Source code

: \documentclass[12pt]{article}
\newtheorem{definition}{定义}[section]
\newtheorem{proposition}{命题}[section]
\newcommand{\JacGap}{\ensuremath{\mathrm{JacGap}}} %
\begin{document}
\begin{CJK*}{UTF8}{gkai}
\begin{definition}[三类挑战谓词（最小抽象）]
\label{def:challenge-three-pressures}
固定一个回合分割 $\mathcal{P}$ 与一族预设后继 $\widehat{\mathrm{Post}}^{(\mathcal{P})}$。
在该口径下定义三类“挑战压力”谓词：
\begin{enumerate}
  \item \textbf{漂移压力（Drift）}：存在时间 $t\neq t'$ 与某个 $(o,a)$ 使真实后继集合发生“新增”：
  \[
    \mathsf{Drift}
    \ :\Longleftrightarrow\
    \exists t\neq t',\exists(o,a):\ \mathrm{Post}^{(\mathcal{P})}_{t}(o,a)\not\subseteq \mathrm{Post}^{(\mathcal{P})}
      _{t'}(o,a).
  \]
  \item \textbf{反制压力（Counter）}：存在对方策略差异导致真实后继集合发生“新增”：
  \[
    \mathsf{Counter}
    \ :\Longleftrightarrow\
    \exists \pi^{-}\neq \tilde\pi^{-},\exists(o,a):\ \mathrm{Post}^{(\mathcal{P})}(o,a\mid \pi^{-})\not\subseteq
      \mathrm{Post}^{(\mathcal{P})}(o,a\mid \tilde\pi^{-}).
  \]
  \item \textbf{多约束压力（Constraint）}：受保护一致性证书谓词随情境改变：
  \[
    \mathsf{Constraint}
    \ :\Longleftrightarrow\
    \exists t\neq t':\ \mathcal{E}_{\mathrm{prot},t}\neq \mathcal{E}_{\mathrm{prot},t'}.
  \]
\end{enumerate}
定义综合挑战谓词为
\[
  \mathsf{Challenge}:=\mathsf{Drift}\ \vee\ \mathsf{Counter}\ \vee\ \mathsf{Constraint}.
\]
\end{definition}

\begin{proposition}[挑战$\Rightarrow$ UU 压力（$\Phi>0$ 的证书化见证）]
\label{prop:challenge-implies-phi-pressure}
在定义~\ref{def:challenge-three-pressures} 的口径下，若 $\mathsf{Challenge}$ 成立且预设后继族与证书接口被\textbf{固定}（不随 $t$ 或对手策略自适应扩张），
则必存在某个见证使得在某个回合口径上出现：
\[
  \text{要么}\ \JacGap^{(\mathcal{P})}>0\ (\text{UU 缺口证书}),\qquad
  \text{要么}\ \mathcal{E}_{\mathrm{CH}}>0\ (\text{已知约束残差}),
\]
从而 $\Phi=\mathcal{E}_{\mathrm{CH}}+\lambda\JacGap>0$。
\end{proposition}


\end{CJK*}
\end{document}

□ □ □

* [Task brief] Starting with the first line, give back the whole listing exactly.

* [Response for this exercise]
Source code

: \documentclass[12pt]{article}
\newtheorem{definition}{定义}[section]
\newtheorem{proposition}{命题}[section]
\newcommand{\JacGap}{\ensuremath{\mathrm{JacGap}}} %
\begin{document}
\begin{CJK*}{UTF8}{gkai}
\begin{definition}[三类挑战谓词（最小抽象）]
\label{def:challenge-three-pressures}
固定一个回合分割 $\mathcal{P}$ 与一族预设后继 $\widehat{\mathrm{Post}}^{(\mathcal{P})}$。
在该口径下定义三类“挑战压力”谓词：
\begin{enumerate}
  \item \textbf{漂移压力（Drift）}：存在时间 $t\neq t'$ 与某个 $(o,a)$ 使真实后继集合发生“新增”：
  \[
    \mathsf{Drift}
    \ :\Longleftrightarrow\
    \exists t\neq t',\exists(o,a):\ \mathrm{Post}^{(\mathcal{P})}_{t}(o,a)\not\subseteq \mathrm{Post}^{(\mathcal{P})}
      _{t'}(o,a).
  \]
  \item \textbf{反制压力（Counter）}：存在对方策略差异导致真实后继集合发生“新增”：
  \[
    \mathsf{Counter}
    \ :\Longleftrightarrow\
    \exists \pi^{-}\neq \tilde\pi^{-},\exists(o,a):\ \mathrm{Post}^{(\mathcal{P})}(o,a\mid \pi^{-})\not\subseteq
      \mathrm{Post}^{(\mathcal{P})}(o,a\mid \tilde\pi^{-}).
  \]
  \item \textbf{多约束压力（Constraint）}：受保护一致性证书谓词随情境改变：
  \[
    \mathsf{Constraint}
    \ :\Longleftrightarrow\
    \exists t\neq t':\ \mathcal{E}_{\mathrm{prot},t}\neq \mathcal{E}_{\mathrm{prot},t'}.
  \]
\end{enumerate}
定义综合挑战谓词为
\[
  \mathsf{Challenge}:=\mathsf{Drift}\ \vee\ \mathsf{Counter}\ \vee\ \mathsf{Constraint}.
\]
\end{definition}

\begin{proposition}[挑战$\Rightarrow$ UU 压力（$\Phi>0$ 的证书化见证）]
\label{prop:challenge-implies-phi-pressure}
在定义~\ref{def:challenge-three-pressures} 的口径下，若 $\mathsf{Challenge}$ 成立且预设后继族与证书接口被\textbf{固定}（不随 $t$ 或对手策略自适应扩张），
则必存在某个见证使得在某个回合口径上出现：
\[
  \text{要么}\ \JacGap^{(\mathcal{P})}>0\ (\text{UU 缺口证书}),\qquad
  \text{要么}\ \mathcal{E}_{\mathrm{CH}}>0\ (\text{已知约束残差}),
\]
从而 $\Phi=\mathcal{E}_{\mathrm{CH}}+\lambda\JacGap>0$。
\end{proposition}


\end{CJK*}
\end{document}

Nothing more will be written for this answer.